Lorsqu’Anne-Marie Christin ouvrit en 1974 ses premiers séminaires dans un cadre universitaire, l’histoire de l’écriture était l’affaire des linguistes et des sémiologues. La linguistique imposait sa tyrannie, comme disait Derrida, et réduisait l’écriture à l’écriture de la langue ; la sémiologie, de son côté plongeait l’écriture dans sa nébuleuse de signes. Anne-Marie Christin a pris ses distances (et c’est peu dire) avec les uns et les autres. Elle déborda ce terrain mal balisé et commença, pour en prendre les mesures, par inviter à son séminaire des spécialistes de tous bords : préhistoriens, ethnologues, égyptologues, assyriologues, sinologues issus parfois d’écoles différentes voire adverses, mais aussi des graphistes et des iconographes, sans oublier les informaticiens. J’étais alors conservateur au département des estampes et de la photographie à la Bibliothèque nationale, aux premières loges pour participer activement à cet aggiornamento de l’écriture.
Cet élargissement fit éclater la notion dominante en Europe de l’écriture comme transcription de la langue. Anne-Marie rassembla et concentra ses réflexions autour de quelques principes oubliés :
1°) L’écriture n’a rien en soi de phonétique. Personne ne peut prononcer un code-barre. C’est un objet visuel. D’où sa formule favorite : l’écriture ne transcrit pas la langue, elle la rend visible. C’était ouvrir la porte aux signes non verbaux comme le faisaient déjà des historiens du livre tel Henri-Jean Martin, et, il faut le dire, nombre de spécialistes des « écritures visuelles », notamment d’Amérique ou d’Extrême-Orient. On n’est pas étonné qu’elle ait fait de ces régions, son domaine de prédilection.

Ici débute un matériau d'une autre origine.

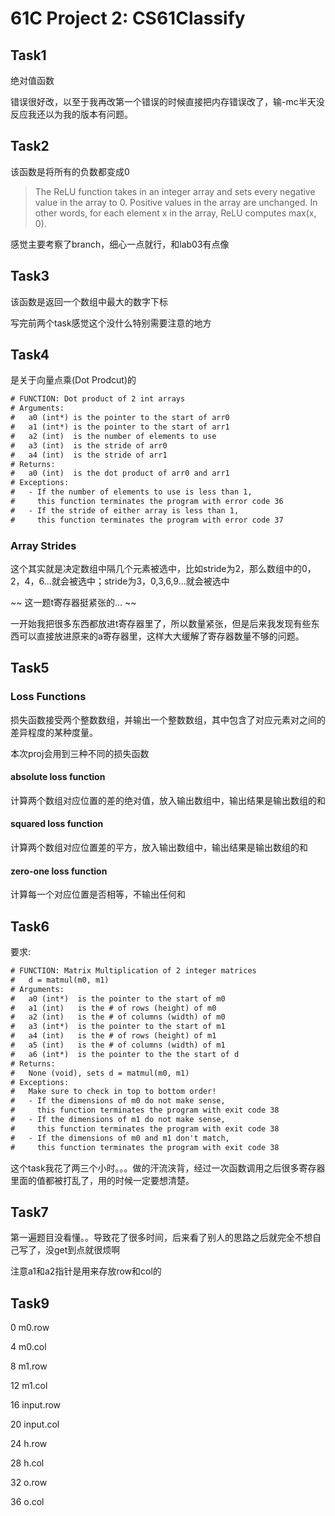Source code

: # 61C Project 2: CS61Classify

## Task1

绝对值函数

错误很好改，以至于我再改第一个错误的时候直接把内存错误改了，输-mc半天没反应我还以为我的版本有问题。

## Task2

该函数是将所有的负数都变成0

>The ReLU function takes in an integer array and sets every negative value in the array to 0. Positive values in the array are unchanged. In other words, for each element x in the array, ReLU computes max(x, 0).

感觉主要考察了branch，细心一点就行，和lab03有点像

## Task3

该函数是返回一个数组中最大的数字下标

写完前两个task感觉这个没什么特别需要注意的地方

## Task4

是关于向量点乘(Dot Prodcut)的

```txt
# FUNCTION: Dot product of 2 int arrays
# Arguments:
#   a0 (int*) is the pointer to the start of arr0
#   a1 (int*) is the pointer to the start of arr1
#   a2 (int)  is the number of elements to use
#   a3 (int)  is the stride of arr0
#   a4 (int)  is the stride of arr1
# Returns:
#   a0 (int)  is the dot product of arr0 and arr1
# Exceptions:
#   - If the number of elements to use is less than 1,
#     this function terminates the program with error code 36
#   - If the stride of either array is less than 1,
#     this function terminates the program with error code 37
```



### Array Strides

这个其实就是决定数组中隔几个元素被选中，比如stride为2，那么数组中的0，2，4，6...就会被选中；stride为3，0,3,6,9...就会被选中

~~ 这一题t寄存器挺紧张的... ~~

一开始我把很多东西都放进t寄存器里了，所以数量紧张，但是后来我发现有些东西可以直接放进原来的a寄存器里，这样大大缓解了寄存器数量不够的问题。

## Task5

### Loss Functions

损失函数接受两个整数数组，并输出一个整数数组，其中包含了对应元素对之间的差异程度的某种度量。

本次proj会用到三种不同的损失函数

#### absolute loss function

计算两个数组对应位置的差的绝对值，放入输出数组中，输出结果是输出数组的和

#### squared loss function

计算两个数组对应位置差的平方，放入输出数组中，输出结果是输出数组的和

####  zero-one loss function

计算每一个对应位置是否相等，不输出任何和

## Task6

要求:

```txt
# FUNCTION: Matrix Multiplication of 2 integer matrices
#   d = matmul(m0, m1)
# Arguments:
#   a0 (int*)  is the pointer to the start of m0
#   a1 (int)   is the # of rows (height) of m0
#   a2 (int)   is the # of columns (width) of m0
#   a3 (int*)  is the pointer to the start of m1
#   a4 (int)   is the # of rows (height) of m1
#   a5 (int)   is the # of columns (width) of m1
#   a6 (int*)  is the pointer to the the start of d
# Returns:
#   None (void), sets d = matmul(m0, m1)
# Exceptions:
#   Make sure to check in top to bottom order!
#   - If the dimensions of m0 do not make sense,
#     this function terminates the program with exit code 38
#   - If the dimensions of m1 do not make sense,
#     this function terminates the program with exit code 38
#   - If the dimensions of m0 and m1 don't match,
#     this function terminates the program with exit code 38
```

这个task我花了两三个小时。。。做的汗流浃背，经过一次函数调用之后很多寄存器里面的值都被打乱了，用的时候一定要想清楚。



## Task7



第一遍题目没看懂。。导致花了很多时间，后来看了别人的思路之后就完全不想自己写了，没get到点就很烦啊



注意a1和a2指针是用来存放row和col的



## Task9



0 m0.row

4 m0.col

8 m1.row

12 m1.col

16 input.row

20 input.col

24 h.row

28 h.col

32 o.row

36 o.col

2°) L’écriture est donc de l’espace : elle a une surface, une orientation, un rythme, une matière. Anne-Marie Christin a porté son attention sur la typographie et la mise en page, allant jusqu’à dire qu’un texte n’avait pas le même sens selon qu’il était lu dans une édition de luxe ou dans un livre de poche, ce que montraient de leur côté des historiens de la lecture comme Roger Chartier.
3°) L’écriture étant une forme d’image, elle n’est pas forcément linéaire mais surfacique et solidaire d’un support lui aussi porteur de sens, ce que montrent les préhistoriens ou les agences de publicité.
Ces distinctions s’avèrent aujourd’hui essentielles pour distinguer le monde linéaire des octets, issu de l’alphabet, et le monde surfacique des pixels, issu de l’image. Pour le scanner, comme pour la lithographie et l’offset, le texte est une image. Anne-Marie Christin définissait l’image de façon abrupte : est image, disait-elle, tout ce qui est compris dans un cadre.
4°) Ce faisant, elle a remis à sa place l’alphabet ou plutôt les alphabets possibles qui ne sont pas l’α et l’ω de l’écriture, mais qui en sont une « application » dirait-on aujourd’hui.
Elle a rendu à l’écriture sa part d’image : il était temps, quand on voit aujourd’hui la facilité avec laquelle une image, multipliée à l’infini et à l’identique peut se transformer en un signe d’écriture comme les émoticons, la signalétique, les logos ou les signes mathématiques.
La frontière entre l’écriture et l’image était redéfinie et, en fait, elle est toujours négociable, entre le signe codé, répétitif, normalisable, transmissible et compréhensible par plusieurs, et le signe non codé, libre de ses formes, sachant qu’aucune de ces deux catégories n’est jamais pure de l’autre.
Autant que des linguistes, l’écriture est aujourd’hui l’affaire des graphistes, des informaticiens et des statisticiens, avec la profusion des codes non langagiers compréhensibles par des machines, tandis que l’image non codée a repris sa liberté dans l’art décoratif ou l’art abstrait, loin de toute langue.
Une telle conception élargie de l’écriture permet de réhabiliter les écritures gestuelles, rituelles, attachées (comme dit Déléage) que les ethnologues ne finissent pas de découvrir et de déchiffrer.
C’est ainsi qu’Anne-Marie Christin s’est autorisée à parler de l’illustration, hybride entre texte et image, empiétant sans cesse dans chacun des deux domaines, comme d’une transgression.
La conférence qu’Anne-Marie Christin a donnée au Brésil et que nous publions ici, est d’un intérêt particulier non pas parce qu’elle apporte des éléments nouveaux à cette remise en question de l’écriture mais parce qu’elle est le condensé de ses principes aujourd’hui largement partagés.